Produce as output only the lines below starting at the line with "for Evaluating WGI" and continuing through the line with "In this survey", each one exactly as written.

## Stored data
..........

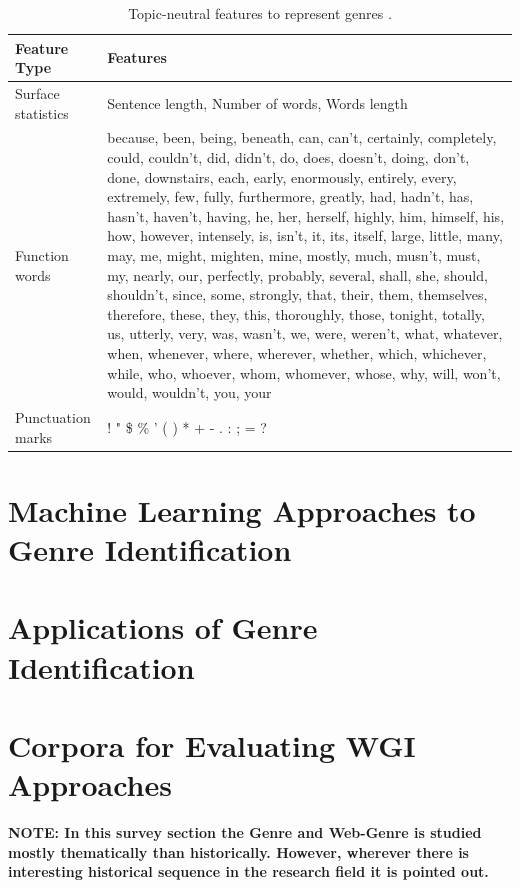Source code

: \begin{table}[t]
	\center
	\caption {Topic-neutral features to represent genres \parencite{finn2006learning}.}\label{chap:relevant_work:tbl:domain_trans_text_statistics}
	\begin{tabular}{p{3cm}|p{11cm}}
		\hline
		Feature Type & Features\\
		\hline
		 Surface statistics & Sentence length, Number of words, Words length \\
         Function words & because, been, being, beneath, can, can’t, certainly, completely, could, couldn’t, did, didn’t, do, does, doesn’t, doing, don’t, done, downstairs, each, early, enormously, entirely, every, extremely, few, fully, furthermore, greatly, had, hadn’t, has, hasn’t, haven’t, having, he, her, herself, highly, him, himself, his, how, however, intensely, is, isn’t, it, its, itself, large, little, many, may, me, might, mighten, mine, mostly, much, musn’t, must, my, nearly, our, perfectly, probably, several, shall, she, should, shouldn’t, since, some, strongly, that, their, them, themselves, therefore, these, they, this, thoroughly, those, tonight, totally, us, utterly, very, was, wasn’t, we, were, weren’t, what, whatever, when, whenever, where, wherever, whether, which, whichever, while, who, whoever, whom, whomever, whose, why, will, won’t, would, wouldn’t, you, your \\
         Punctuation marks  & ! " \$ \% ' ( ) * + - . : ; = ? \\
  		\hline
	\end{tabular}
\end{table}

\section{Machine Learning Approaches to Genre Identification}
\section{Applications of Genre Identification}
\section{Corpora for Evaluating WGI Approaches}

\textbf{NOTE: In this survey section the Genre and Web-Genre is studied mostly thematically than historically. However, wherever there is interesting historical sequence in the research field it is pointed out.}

..........

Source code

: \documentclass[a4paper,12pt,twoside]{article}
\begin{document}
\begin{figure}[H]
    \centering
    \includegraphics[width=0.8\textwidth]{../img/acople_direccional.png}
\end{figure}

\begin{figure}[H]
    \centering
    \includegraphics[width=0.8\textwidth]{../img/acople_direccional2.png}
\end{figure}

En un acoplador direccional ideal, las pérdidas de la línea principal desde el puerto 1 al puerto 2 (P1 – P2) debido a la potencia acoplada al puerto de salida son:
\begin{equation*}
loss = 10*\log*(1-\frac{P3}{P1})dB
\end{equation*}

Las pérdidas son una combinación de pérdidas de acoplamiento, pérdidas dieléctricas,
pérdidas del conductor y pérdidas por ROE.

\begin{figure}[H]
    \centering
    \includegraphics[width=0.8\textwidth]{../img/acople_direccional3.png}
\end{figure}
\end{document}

..........

## Solution to this problem
\section{Corpora for Evaluating WGI Approaches}

\textbf{NOTE: In this survey section the Genre and Web-Genre is studied mostly thematically than historically. However, wherever there is interesting historical sequence in the research field it is pointed out.}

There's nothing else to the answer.